Jonathan Larkin^*, Gourapura J. Renukaradhya^*, Venkataraman Sriram^*, Wenjun Du, Jacquelyn Gervay-Hague and Randy R. Brutkiewicz^2,*

^* Department of Microbiology and Immunology, Indiana University School of Medicine, and Walther Oncology Center, Walther Cancer Institute, Indianapolis, IN 46208; and Department of Chemistry, University of California, Davis, CA 95616

NK T (NKT) cells are an important component of the innate immune system and recognize the MHC class I-like CD1d molecule. NKT cells possess significant immunoregulatory activity due to their rapid secretion of large quantities of pro- and anti-inflammatory cytokines following CD1d-dependent stimulation.

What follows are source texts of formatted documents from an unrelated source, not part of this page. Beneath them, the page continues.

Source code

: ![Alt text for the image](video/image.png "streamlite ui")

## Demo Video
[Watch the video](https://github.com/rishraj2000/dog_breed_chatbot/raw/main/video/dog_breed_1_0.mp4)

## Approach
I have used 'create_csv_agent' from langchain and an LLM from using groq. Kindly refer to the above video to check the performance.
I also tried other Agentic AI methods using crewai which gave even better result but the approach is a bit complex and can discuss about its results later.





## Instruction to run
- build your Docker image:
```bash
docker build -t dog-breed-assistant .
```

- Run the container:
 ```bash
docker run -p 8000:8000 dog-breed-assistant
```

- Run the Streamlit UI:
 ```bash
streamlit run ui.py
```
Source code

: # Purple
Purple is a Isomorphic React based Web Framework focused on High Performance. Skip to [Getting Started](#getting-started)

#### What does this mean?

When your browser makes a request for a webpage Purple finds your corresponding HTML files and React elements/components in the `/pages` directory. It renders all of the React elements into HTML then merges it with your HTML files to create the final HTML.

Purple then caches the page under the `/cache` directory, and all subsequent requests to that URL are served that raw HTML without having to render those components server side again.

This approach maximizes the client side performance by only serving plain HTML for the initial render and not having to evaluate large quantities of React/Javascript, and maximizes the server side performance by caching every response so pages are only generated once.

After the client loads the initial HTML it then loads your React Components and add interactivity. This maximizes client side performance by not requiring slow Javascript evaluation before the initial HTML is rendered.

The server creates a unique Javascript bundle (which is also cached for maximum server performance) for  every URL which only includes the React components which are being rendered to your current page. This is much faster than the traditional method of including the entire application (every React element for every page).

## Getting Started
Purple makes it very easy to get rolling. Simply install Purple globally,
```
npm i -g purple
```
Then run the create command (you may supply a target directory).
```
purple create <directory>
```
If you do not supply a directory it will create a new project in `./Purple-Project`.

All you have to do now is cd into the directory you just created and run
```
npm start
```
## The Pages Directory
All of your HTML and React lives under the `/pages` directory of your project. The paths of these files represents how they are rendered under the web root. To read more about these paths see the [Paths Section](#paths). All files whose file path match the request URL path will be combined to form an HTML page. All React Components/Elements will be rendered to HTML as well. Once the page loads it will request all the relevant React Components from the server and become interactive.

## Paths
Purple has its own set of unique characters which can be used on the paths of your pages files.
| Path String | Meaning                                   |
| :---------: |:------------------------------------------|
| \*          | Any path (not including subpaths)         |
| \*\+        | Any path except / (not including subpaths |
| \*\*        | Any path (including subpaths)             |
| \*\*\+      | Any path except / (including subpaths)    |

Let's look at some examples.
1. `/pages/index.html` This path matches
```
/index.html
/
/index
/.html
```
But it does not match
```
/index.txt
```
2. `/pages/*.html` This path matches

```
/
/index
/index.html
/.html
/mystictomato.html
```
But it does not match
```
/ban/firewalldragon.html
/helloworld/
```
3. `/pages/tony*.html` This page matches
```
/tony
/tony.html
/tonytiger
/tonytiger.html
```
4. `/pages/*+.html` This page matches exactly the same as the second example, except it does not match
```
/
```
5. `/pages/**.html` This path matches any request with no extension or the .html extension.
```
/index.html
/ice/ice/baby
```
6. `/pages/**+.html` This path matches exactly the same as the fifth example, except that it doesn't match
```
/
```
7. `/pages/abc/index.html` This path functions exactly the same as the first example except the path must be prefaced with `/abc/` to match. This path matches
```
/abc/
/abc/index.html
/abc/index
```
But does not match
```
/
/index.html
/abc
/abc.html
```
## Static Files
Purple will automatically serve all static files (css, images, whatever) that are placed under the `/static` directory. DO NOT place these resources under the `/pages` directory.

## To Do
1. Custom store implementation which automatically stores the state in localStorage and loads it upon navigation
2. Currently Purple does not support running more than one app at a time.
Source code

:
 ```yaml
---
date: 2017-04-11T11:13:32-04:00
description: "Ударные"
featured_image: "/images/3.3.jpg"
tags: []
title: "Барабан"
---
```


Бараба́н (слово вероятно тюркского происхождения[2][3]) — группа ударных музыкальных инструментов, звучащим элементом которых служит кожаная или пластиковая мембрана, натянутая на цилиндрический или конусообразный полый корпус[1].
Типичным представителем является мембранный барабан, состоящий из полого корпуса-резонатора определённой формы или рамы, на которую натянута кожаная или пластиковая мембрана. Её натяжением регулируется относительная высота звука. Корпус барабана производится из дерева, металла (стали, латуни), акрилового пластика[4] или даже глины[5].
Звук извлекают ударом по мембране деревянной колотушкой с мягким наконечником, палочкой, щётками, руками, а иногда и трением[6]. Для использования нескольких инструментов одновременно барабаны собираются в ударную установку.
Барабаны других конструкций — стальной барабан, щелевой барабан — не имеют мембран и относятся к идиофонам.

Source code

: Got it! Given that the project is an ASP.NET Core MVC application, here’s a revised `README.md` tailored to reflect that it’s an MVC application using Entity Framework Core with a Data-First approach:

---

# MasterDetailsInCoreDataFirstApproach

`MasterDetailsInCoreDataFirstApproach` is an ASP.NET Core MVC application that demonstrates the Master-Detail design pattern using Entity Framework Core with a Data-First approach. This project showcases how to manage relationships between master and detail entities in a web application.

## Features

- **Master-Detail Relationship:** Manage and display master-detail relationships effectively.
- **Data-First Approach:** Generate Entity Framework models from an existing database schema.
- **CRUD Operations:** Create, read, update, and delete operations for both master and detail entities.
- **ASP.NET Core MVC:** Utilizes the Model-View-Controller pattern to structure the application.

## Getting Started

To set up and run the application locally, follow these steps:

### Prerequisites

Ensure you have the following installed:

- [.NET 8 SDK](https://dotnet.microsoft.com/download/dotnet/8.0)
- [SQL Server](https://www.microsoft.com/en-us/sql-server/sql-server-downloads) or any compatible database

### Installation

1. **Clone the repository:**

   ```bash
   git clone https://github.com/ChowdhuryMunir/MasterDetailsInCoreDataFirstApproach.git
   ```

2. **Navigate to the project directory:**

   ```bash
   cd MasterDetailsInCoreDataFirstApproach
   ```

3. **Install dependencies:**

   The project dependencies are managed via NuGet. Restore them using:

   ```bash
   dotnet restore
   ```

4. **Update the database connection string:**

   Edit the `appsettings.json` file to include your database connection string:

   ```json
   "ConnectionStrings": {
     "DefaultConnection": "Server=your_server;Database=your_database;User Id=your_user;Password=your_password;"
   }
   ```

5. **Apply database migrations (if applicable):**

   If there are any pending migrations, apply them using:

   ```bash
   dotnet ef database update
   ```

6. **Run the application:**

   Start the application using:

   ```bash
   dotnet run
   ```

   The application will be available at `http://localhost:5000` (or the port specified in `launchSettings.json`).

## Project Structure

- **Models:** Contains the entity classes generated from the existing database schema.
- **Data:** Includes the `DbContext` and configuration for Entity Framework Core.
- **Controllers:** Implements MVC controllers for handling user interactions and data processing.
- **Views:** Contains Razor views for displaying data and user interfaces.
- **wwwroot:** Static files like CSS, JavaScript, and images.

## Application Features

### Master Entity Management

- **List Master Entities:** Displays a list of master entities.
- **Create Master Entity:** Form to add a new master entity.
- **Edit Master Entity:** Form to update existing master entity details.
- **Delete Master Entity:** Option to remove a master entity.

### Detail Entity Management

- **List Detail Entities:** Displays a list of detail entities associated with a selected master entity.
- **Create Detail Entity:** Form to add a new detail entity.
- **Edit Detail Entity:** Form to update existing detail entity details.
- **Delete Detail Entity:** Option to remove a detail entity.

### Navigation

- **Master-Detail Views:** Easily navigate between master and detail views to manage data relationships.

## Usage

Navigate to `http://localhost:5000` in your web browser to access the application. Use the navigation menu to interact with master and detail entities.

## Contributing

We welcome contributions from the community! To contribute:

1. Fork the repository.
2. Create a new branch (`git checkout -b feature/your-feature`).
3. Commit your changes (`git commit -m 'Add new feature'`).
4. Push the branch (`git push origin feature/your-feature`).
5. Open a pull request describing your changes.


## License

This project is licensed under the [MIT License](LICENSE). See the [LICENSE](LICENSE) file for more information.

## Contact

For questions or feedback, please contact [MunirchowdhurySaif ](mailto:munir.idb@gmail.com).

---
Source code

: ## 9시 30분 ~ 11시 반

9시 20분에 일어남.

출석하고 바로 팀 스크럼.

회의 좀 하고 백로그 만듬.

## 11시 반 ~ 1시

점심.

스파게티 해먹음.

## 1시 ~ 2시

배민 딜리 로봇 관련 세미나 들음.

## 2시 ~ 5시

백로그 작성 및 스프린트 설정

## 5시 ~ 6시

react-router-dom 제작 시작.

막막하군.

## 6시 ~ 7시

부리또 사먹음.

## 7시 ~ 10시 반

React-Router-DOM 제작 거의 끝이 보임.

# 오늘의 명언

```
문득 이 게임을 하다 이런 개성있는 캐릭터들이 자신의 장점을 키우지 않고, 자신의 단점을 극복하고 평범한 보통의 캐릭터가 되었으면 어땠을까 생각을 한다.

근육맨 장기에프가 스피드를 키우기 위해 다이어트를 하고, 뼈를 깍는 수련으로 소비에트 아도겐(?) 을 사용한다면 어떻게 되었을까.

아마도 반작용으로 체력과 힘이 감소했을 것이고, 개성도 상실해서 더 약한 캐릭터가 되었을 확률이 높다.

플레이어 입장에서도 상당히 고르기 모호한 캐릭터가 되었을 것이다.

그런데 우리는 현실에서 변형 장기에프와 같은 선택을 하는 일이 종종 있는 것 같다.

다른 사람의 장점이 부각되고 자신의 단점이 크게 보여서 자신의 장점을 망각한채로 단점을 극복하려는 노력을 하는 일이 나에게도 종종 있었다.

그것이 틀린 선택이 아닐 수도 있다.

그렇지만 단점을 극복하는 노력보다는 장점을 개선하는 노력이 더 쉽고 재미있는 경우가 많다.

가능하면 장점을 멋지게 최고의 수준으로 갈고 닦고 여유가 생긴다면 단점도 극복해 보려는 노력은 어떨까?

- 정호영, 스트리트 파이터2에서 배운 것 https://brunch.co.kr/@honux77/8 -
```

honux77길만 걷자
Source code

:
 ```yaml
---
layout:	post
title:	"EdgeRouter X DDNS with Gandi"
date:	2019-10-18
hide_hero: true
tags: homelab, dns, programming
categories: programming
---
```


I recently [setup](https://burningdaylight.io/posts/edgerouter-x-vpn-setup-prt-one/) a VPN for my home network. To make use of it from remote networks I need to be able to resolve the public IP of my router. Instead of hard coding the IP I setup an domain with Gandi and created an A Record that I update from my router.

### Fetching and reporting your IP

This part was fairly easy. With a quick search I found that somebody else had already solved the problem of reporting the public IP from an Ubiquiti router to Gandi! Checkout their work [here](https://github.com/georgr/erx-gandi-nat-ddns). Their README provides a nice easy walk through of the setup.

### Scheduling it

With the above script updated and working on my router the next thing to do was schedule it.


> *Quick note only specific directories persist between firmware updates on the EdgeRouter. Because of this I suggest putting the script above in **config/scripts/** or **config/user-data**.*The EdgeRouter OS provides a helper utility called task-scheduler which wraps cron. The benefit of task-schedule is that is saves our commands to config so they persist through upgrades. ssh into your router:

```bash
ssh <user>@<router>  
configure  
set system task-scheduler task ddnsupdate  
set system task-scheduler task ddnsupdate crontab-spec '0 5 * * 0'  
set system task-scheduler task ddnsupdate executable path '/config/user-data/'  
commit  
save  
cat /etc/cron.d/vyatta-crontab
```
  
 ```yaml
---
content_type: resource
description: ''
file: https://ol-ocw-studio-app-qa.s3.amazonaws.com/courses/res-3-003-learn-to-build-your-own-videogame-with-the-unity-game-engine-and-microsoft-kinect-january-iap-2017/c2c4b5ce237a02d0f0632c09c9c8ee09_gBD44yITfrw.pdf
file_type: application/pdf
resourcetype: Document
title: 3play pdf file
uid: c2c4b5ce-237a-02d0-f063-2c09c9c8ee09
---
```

Because the innate immune system is programmed to respond to a multitude of diverse stimuli and must be able to quickly differentiate between pathogenic and endogenous signals, we hypothesized that, apart from stimulation via the TCR (e.g., CD1d-dependent activation), there must be multiple activation pathways that can be triggered through other cell surface receptors on NKT cells. Therefore, we analyzed the ability of CD44, a structurally diverse cell surface receptor expressed on most cells, to stimulate murine NKT cells, compared with conventional T cells. Stimulation of CD44 through Ab cross-linking or binding to its natural ligands hyaluronan and osteopontin induced NKT cells to secrete cytokines, up-regulate activation markers, undergo morphological changes, and resist activation-induced cell death, whereas conventional T cells only exhibited changes in morphology and protection from activation-induced cell death. This CD44-specific stimulation of NKT cells correlated with their ability to bind hyaluronan. Thus, fundamental differences in CD44 function between these lymphocyte subsets suggest an important biological role for CD44 in the innate immune response.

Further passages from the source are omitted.